In his first season as a team owner, Pedregon finished eighth in the final Championship standings, his ninth consecutive season finishing in the top-ten. Pedregon recorded his Career-best E.T. is the seventh quickest Funny Car pass in NHRA history and Recorded two of the ten fastest Funny Car speeds in NHRA history (331.28, Chicago 1; 329.83, Atlanta). His career won-lost record in elimination rounds of 319-189 is 13th-best among all active pro drivers with 50 or more decisions. Was the No. 1 qualifier three times (Las Vegas 1, Atlanta, Chicago 1); Qualified for all 23 events, upping his national event qualifying streak to 87 consecutive races dating back to Bristol 2001, fifth best among all active pro driver. Pedregon joins a short list of only five NHRA Professional drag racers to have ever been nominated for the ESPY Best Driver Award. Joining Pedregon are Tony Schumacher, John Force, Greg Anderson and Melanie Troxel. No drag racer has ever won the ESPY Best Driver Award.

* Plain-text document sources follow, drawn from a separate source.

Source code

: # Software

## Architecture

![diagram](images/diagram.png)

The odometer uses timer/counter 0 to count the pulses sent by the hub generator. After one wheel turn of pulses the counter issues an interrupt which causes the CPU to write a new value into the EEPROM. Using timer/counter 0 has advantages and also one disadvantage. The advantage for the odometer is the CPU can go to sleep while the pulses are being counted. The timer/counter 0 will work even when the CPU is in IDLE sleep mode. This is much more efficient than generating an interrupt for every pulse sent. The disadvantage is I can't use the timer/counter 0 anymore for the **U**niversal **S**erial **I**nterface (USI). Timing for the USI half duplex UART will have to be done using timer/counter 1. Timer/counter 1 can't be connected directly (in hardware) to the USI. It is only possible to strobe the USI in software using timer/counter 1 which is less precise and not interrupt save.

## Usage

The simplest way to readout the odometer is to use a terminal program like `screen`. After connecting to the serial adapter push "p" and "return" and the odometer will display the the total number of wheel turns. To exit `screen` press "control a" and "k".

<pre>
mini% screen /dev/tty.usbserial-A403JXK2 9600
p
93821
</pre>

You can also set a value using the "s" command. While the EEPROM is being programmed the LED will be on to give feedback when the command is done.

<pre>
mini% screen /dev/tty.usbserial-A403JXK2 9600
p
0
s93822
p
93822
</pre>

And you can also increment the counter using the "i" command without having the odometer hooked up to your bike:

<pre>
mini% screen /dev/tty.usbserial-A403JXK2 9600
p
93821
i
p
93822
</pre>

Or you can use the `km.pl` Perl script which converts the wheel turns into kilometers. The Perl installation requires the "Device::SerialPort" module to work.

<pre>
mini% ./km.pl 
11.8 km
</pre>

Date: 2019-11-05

In 2005, Pedregon set career best for time when he and his brother (Cruz) each ran 4.680s at Chicago 2. He finished the season with two wins and a runner-up finish at the final five events. He qualified for all 23 events, increasing his streak of qualifying at national events to 110. He also earned three No. 1 qualifiers and had the low E.T. at three events. In 2006, Pedregon won three events and finished top five in the final points standings. In 2007 Pedregon won his second NHRA Funny Car title winning four events along the way. In 2008 Tony won four events and qualified first in two events and finished fifth in the final points. In 2009 Pedregon won three events and finished sixth in the final points.

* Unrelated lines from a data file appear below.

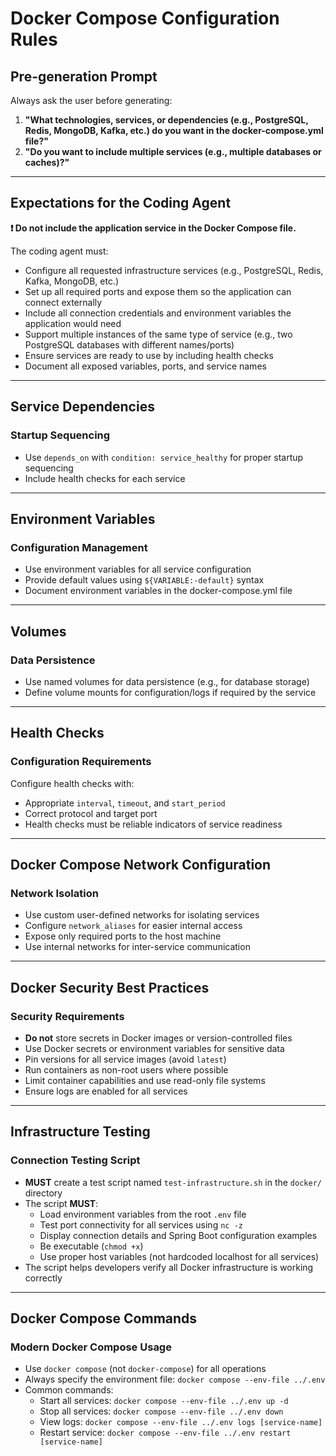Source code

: # Docker Compose Configuration Rules

## Pre-generation Prompt

Always ask the user before generating:

1. **"What technologies, services, or dependencies (e.g., PostgreSQL, Redis, MongoDB, Kafka, etc.) do you want in the docker-compose.yml file?"**
2. **"Do you want to include multiple services (e.g., multiple databases or caches)?"**

---

## Expectations for the Coding Agent

**❗ Do not include the application service in the Docker Compose file.**

The coding agent must:

- Configure all requested infrastructure services (e.g., PostgreSQL, Redis, Kafka, MongoDB, etc.)
- Set up all required ports and expose them so the application can connect externally
- Include all connection credentials and environment variables the application would need
- Support multiple instances of the same type of service (e.g., two PostgreSQL databases with different names/ports)
- Ensure services are ready to use by including health checks
- Document all exposed variables, ports, and service names

---

## Service Dependencies

### Startup Sequencing
- Use `depends_on` with `condition: service_healthy` for proper startup sequencing
- Include health checks for each service

---

## Environment Variables

### Configuration Management
- Use environment variables for all service configuration
- Provide default values using `${VARIABLE:-default}` syntax
- Document environment variables in the docker-compose.yml file

---

## Volumes

### Data Persistence
- Use named volumes for data persistence (e.g., for database storage)
- Define volume mounts for configuration/logs if required by the service

---

## Health Checks

### Configuration Requirements
Configure health checks with:

- Appropriate `interval`, `timeout`, and `start_period`
- Correct protocol and target port
- Health checks must be reliable indicators of service readiness

---

## Docker Compose Network Configuration

### Network Isolation
- Use custom user-defined networks for isolating services
- Configure `network_aliases` for easier internal access
- Expose only required ports to the host machine
- Use internal networks for inter-service communication

---

## Docker Security Best Practices

### Security Requirements
- **Do not** store secrets in Docker images or version-controlled files
- Use Docker secrets or environment variables for sensitive data
- Pin versions for all service images (avoid `latest`)
- Run containers as non-root users where possible
- Limit container capabilities and use read-only file systems
- Ensure logs are enabled for all services

---

## Infrastructure Testing

### Connection Testing Script
- **MUST** create a test script named `test-infrastructure.sh` in the `docker/` directory
- The script **MUST**:
  - Load environment variables from the root `.env` file
  - Test port connectivity for all services using `nc -z`
  - Display connection details and Spring Boot configuration examples
  - Be executable (`chmod +x`)
  - Use proper host variables (not hardcoded localhost for all services)
- The script helps developers verify all Docker infrastructure is working correctly

---

## Docker Compose Commands

### Modern Docker Compose Usage
- Use `docker compose` (not `docker-compose`) for all operations
- Always specify the environment file: `docker compose --env-file ../.env`
- Common commands:
  - Start all services: `docker compose --env-file ../.env up -d`
  - Stop all services: `docker compose --env-file ../.env down`
  - View logs: `docker compose --env-file ../.env logs [service-name]`
  - Restart service: `docker compose --env-file ../.env restart [service-name]`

On October 29, 1998, Pedregon, sponsored by Castrol Syntec and Action Performance Racing, unveiled a racing car that featured slain Tejano superstar Selena

==Broadcasting career==
On October 31, 2015, it was announced that Pedregon would join the Fox NHRA broadcast team in 2016 for their NHRA Mello Yello Series coverage.

==Personal life==
Pedregon resides in Indianapolis, Indiana. He has three children: a daughter named Cecily, and two sons, Desidario and Benecio. He is the son of drag racer "Flamin'" Frank Pedregon. He is of Mexican American descent.